Capitol Report: Risky Business in Florida

The passage of the Florida 2025-26 fiscal year budget – the only legally mandated action to be taken by the Florida Legislature annually – is approved and will soon make its way to the Governor for review and his line-item approval or veto authority. This year’s deliberation by the Legislature was more contentious than any year in recent history as reflected in the time required to pass it. More than 100 days instead of the scheduled 60-day process.

The reasons are too many to enumerate. This Capitol Report – with its viewpoint on the health and welfare of the state’s children – will focus on what is believed to be the major fault line underneath the state’s bedrock of decision-making, lurking not to shake Florida to its knees in one massive eruption but to crumble over time until one day in the future, we look back and see the unmistakable damage.

Citizen Voice

The contentiousness between the chambers and the governor’s office in the preparation of Florida’s 25-26 budget had a common denominator:  how to reduce revenue. This fight was seriously flawed.
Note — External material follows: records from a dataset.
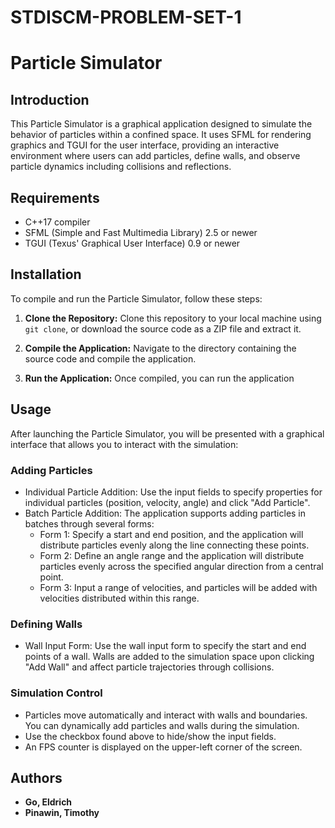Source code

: # STDISCM-PROBLEM-SET-1
 
# Particle Simulator

## Introduction

This Particle Simulator is a graphical application designed to simulate the behavior of particles within a confined space. It uses SFML for rendering graphics and TGUI for the user interface, providing an interactive environment where users can add particles, define walls, and observe particle dynamics including collisions and reflections.

## Requirements

- C++17 compiler
- SFML (Simple and Fast Multimedia Library) 2.5 or newer
- TGUI (Texus' Graphical User Interface) 0.9 or newer

## Installation

To compile and run the Particle Simulator, follow these steps:

1. **Clone the Repository:** Clone this repository to your local machine using `git clone`, or download the source code as a ZIP file and extract it.

2. **Compile the Application:** Navigate to the directory containing the source code and compile the application.

3. **Run the Application:** Once compiled, you can run the application

## Usage

After launching the Particle Simulator, you will be presented with a graphical interface that allows you to interact with the simulation:


### Adding Particles
- Individual Particle Addition: Use the input fields to specify properties for individual particles (position, velocity, angle) and click "Add Particle".
- Batch Particle Addition: The application supports adding particles in batches through several forms:
  - Form 1: Specify a start and end position, and the application will distribute particles evenly along the line connecting these points.
  - Form 2: Define an angle range and the application will distribute particles evenly across the specified angular direction from a central point.
  - Form 3: Input a range of velocities, and particles will be added with velocities distributed within this range.

### Defining Walls
- Wall Input Form: Use the wall input form to specify the start and end points of a wall. Walls are added to the simulation space upon clicking "Add Wall" and affect particle trajectories through collisions.


### Simulation Control
- Particles move automatically and interact with walls and boundaries. You can dynamically add particles and walls during the simulation.
- Use the checkbox found above to hide/show the input fields.
- An FPS counter is displayed on the upper-left corner of the screen.

## Authors
* **Go, Eldrich**
* **Pinawin, Timothy**
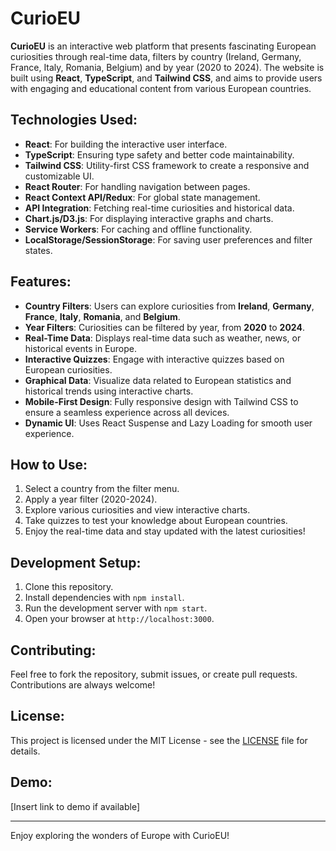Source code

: # CurioEU

**CurioEU** is an interactive web platform that presents fascinating European curiosities through real-time data, filters by country (Ireland, Germany, France, Italy, Romania, Belgium) and by year (2020 to 2024). The website is built using **React**, **TypeScript**, and **Tailwind CSS**, and aims to provide users with engaging and educational content from various European countries.

## Technologies Used:
- **React**: For building the interactive user interface.
- **TypeScript**: Ensuring type safety and better code maintainability.
- **Tailwind CSS**: Utility-first CSS framework to create a responsive and customizable UI.
- **React Router**: For handling navigation between pages.
- **React Context API/Redux**: For global state management.
- **API Integration**: Fetching real-time curiosities and historical data.
- **Chart.js/D3.js**: For displaying interactive graphs and charts.
- **Service Workers**: For caching and offline functionality.
- **LocalStorage/SessionStorage**: For saving user preferences and filter states.

## Features:
- **Country Filters**: Users can explore curiosities from **Ireland**, **Germany**, **France**, **Italy**, **Romania**, and **Belgium**.
- **Year Filters**: Curiosities can be filtered by year, from **2020** to **2024**.
- **Real-Time Data**: Displays real-time data such as weather, news, or historical events in Europe.
- **Interactive Quizzes**: Engage with interactive quizzes based on European curiosities.
- **Graphical Data**: Visualize data related to European statistics and historical trends using interactive charts.
- **Mobile-First Design**: Fully responsive design with Tailwind CSS to ensure a seamless experience across all devices.
- **Dynamic UI**: Uses React Suspense and Lazy Loading for smooth user experience.

## How to Use:
1. Select a country from the filter menu.
2. Apply a year filter (2020-2024).
3. Explore various curiosities and view interactive charts.
4. Take quizzes to test your knowledge about European countries.
5. Enjoy the real-time data and stay updated with the latest curiosities!

## Development Setup:
1. Clone this repository.
2. Install dependencies with `npm install`.
3. Run the development server with `npm start`.
4. Open your browser at `http://localhost:3000`.

## Contributing:
Feel free to fork the repository, submit issues, or create pull requests. Contributions are always welcome!

## License:
This project is licensed under the MIT License - see the [LICENSE](LICENSE) file for details.

## Demo:
[Insert link to demo if available]

---

Enjoy exploring the wonders of Europe with CurioEU!

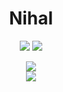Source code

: <h1 align="center">Nihal</h1>

<!-- Language Stack -->
<div align="center">
    <img src="https://img.shields.io/badge/python-%23FFD343?style=for-the-badge&logo=python&logoColor=black" />
    <img src= "https://img.shields.io/badge/SQL-blue-%23FFD343?style=for-the-badge&logo=SQL&logoColor=black""
</div>

<p align="center">
    
<!-- GitHub Stats -->
<div align="center">
    <img src="https://github-readme-stats.vercel.app/api?username=Blaze34536&show_icons=true&include_all_commits=true&count_private=true&hide_border=true&bg_color=00000000&text_color=9F2B68&title_color=9F2B68">
</div>

<!-- GitHub TopLangs -->
<div align="center">
    <img src="https://github-readme-stats.vercel.app/api/top-langs/?username=Blaze34536&show_icons=true&include_all_commits=true&count_private=true&hide_border=true&bg_color=00000000&text_color=9F2B68&title_color=9F2B68">
</div>
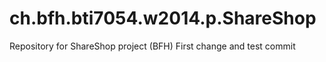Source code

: ch.bfh.bti7054.w2014.p.ShareShop
================================

Repository for ShareShop project (BFH)
First change and test commit
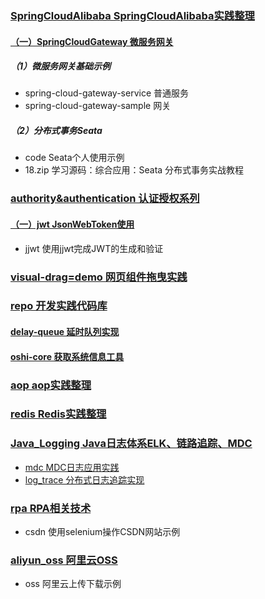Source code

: ### [SpringCloudAlibaba SpringCloudAlibaba实践整理](https://github.com/TheOctopus3430/CodeHub/tree/main/SpringCloudAlibaba)
#### [（一）SpringCloudGateway  微服务网关](https://github.com/TheOctopus3430/CodeHub/tree/main/SpringCloudAlibaba/SpringCloudGateway)
##### （1）微服务网关基础示例 
* spring-cloud-gateway-service  普通服务
* spring-cloud-gateway-sample  网关

##### （2）分布式事务Seata 
* code Seata个人使用示例
* 18.zip  学习源码：综合应用：Seata 分布式事务实战教程


### [authority&authentication  认证授权系列]()
#### [（一）jwt JsonWebToken使用](https://github.com/TheOctopus3430/CodeHub/tree/main/authority&authentication/jwt)
* jjwt  使用jjwt完成JWT的生成和验证


### [visual-drag=demo  网页组件拖曳实践]()

### [repo  开发实践代码库]()
#### [delay-queue  延时队列实现]()
#### [oshi-core  获取系统信息工具]()



### [aop  aop实践整理]()



### [redis  Redis实践整理]()

### [Java_Logging Java日志体系ELK、链路追踪、MDC]()
* [mdc  MDC日志应用实践](https://github.com/TheOctopus3430/CodeHub/tree/main/Java_Logging/mdc)
* [log_trace  分布式日志追踪实现](https://github.com/TheOctopus3430/CodeHub/tree/main/Java_Logging/log_trace)


### [rpa RPA相关技术]()
* csdn  使用selenium操作CSDN网站示例


### [aliyun_oss 阿里云OSS]()
* oss 阿里云上传下载示例



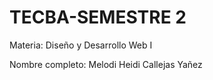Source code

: # TECBA-SEMESTRE 2
Materia: Diseño y Desarrollo Web I

Nombre completo: Melodi Heidi Callejas Yañez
In a widely reported June 3 poll by the University of North Florida, citizens in Florida’s largest city by population ranked housing costs at the top of their list of problems (25%), triple the few who cited property taxes (8%). The misalignment with the raging debate at the state capitol couldn’t be starker.

A few truths: (1) Florida is the fastest growing state in the country; (2) Florida ranks near the bottom in most every indicator of investment in our children, whether it’s education, physical, oral and mental health, child welfare, social justice, special needs … the list goes on. (3) According to the venerable Kids Count national report, Florida is falling further behind in the health and welfare of our children. (4) Today, nearly 50% of Florida families are living paycheck to paycheck. (5) In some areas of the state, 54% of our children live in rental units, due to the inability of parent(s) or guardians to save enough capital to purchase a home.

More holes than a soaker hose

Another truth:  Does anyone truly believe the scrubbed budgets prepared for submission to the Governor’s office by executive branch agency heads, which are then scubbed again before sending to the legislature, are a true reflection of the needs of children and their families? Seriously? These budgets have more holes than a soaker hose gardeners stretch across their flower beds.

Rising food and insurance costs

As reported elsewhere, citizens are clearly stating they are being crushed by the costs of home insurance, car insurance and spiraling grocery prices.

Property tax reductions do nothing to help families who rent. By amount, they benefit the ownership class. The devastation to cities, counties, schools and children’s funding districts will be enormous. Sale taxes are undeniably regressive, gobbling up higher percentages of the family budget as overall family income moves downward. Any blips in the economy coupled with sales tax rate reductions will require painful state budget cuts and these will be felt hardest by programs and services for children and families. Regarding tax free holidays, it’s a boon for the retailers and big box stores. Far too often, prices are raised by the amount of taxes “saved” on the purchase and then promoted. Instead of going to the state’s coffers, the “reduction” goes to the retailers’ bottom line.

Of course, the home insurance market has “stabilized.”  But rates have also doubled and even tripled. In fact, an investigation is underway to determine whether insurance companies hid profits while going bankrupt. A report into this “risky business” is underway to determine whether insurance companies justified premium hikes on policyholders to cover “losses” after executives allegedly distributed $680 million in dividends to shareholders and diverted billions more to affiliates.

Regardless of the outcome of this latest scandal, the struggle to pay these massive insurance premiums is real for most Floridians.

Florida is a growing state. More people equate to more needs and a bigger budget, not less. If the right questions are asked the right answers will rise to the top, like cream.

By time the legislature comes back in the fall, for the children and families of Florida to be truly helped, facts about their true needs and priorities should be considered. Maybe by making our children a priority, and the non-profit sector that struggles to serve them, the state budget could be completed on time and in the best interest of all everyday children and families, not the few.

We are not asking for perfection. We are asking, politely, and with good intentions, for progress.